(Source texts of formatted documents)

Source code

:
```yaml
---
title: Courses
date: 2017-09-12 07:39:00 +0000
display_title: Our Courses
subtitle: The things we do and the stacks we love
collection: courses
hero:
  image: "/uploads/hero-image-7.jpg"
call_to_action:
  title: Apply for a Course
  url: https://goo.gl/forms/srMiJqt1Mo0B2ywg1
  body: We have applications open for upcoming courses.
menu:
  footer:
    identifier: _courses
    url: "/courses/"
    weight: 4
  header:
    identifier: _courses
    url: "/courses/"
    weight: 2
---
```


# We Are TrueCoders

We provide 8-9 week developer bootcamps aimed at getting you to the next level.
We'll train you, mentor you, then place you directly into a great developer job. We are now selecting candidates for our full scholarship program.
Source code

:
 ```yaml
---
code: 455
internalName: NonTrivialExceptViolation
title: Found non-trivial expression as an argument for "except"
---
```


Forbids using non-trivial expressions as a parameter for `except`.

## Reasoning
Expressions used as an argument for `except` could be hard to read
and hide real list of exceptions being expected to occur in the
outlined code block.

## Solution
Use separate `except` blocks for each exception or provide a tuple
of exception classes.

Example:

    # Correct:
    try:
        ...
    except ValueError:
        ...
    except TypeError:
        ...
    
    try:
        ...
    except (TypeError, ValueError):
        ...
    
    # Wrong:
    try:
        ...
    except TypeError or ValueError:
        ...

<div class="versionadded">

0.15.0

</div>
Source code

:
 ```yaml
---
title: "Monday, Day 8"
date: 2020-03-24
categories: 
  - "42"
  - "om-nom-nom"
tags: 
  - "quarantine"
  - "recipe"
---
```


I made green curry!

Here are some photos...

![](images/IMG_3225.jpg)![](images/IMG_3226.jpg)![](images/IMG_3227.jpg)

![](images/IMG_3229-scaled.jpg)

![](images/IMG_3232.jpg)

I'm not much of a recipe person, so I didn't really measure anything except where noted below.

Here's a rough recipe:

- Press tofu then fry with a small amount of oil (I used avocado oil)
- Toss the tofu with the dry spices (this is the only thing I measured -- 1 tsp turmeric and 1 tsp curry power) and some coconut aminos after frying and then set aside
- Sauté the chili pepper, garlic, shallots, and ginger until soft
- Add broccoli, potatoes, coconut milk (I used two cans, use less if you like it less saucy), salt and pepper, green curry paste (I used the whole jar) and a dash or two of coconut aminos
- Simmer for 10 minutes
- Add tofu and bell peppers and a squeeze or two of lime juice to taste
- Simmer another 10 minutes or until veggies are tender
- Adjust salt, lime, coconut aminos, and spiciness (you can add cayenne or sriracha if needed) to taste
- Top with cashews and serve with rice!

**Task objective**
How many lines of the entries above include the word "ValueError"? Answer with the number only.

**Solution**
3